### Task item
Everything from the line containing "2. ✅ Add all" to the end of the material, both ends included, should be repeated exactly; please give only those lines.

START Data supplied

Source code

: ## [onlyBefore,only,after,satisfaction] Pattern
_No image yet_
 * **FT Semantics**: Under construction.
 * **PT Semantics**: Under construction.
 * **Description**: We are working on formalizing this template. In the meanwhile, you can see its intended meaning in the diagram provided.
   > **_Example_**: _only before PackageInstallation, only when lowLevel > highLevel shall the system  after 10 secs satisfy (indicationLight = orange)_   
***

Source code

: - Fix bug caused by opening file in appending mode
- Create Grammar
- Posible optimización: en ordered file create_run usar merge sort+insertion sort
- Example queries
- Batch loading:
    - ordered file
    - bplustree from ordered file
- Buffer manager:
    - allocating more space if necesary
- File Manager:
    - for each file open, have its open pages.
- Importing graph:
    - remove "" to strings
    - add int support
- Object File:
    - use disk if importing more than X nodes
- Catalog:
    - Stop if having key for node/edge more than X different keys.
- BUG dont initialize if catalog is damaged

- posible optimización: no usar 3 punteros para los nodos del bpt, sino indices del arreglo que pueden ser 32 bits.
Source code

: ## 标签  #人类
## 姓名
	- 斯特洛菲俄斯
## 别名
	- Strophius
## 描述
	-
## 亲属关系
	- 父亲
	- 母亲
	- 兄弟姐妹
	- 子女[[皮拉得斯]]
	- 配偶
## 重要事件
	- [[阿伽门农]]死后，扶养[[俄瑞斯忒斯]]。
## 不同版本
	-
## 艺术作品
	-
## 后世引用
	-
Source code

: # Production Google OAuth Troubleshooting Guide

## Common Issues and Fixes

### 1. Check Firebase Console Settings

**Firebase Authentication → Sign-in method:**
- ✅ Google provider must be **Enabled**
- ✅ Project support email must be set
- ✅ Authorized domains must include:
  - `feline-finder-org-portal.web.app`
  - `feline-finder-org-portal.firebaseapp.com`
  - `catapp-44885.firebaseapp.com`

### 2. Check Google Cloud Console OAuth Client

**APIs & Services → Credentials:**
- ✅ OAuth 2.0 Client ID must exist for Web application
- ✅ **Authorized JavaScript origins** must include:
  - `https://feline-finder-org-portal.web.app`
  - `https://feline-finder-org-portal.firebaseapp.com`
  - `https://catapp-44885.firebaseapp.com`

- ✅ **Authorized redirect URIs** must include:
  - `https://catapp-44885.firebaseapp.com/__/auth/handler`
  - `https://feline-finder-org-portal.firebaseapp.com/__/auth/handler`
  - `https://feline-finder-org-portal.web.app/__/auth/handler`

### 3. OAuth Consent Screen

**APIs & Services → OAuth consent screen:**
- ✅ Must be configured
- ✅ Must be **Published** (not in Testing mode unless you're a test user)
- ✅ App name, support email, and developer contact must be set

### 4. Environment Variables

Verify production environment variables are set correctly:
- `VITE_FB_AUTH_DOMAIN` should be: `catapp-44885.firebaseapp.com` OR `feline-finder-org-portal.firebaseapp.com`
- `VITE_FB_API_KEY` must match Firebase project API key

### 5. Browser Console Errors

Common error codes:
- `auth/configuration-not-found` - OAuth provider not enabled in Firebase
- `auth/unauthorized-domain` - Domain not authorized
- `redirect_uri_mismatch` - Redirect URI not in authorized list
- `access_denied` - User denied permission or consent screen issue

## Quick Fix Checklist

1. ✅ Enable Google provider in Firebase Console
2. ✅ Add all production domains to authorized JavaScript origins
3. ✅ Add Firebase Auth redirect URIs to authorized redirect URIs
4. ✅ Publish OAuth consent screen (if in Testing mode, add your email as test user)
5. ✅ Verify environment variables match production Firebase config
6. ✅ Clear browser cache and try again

END Data supplied

### Reply
2. ✅ Add all production domains to authorized JavaScript origins
3. ✅ Add Firebase Auth redirect URIs to authorized redirect URIs
4. ✅ Publish OAuth consent screen (if in Testing mode, add your email as test user)
5. ✅ Verify environment variables match production Firebase config
6. ✅ Clear browser cache and try again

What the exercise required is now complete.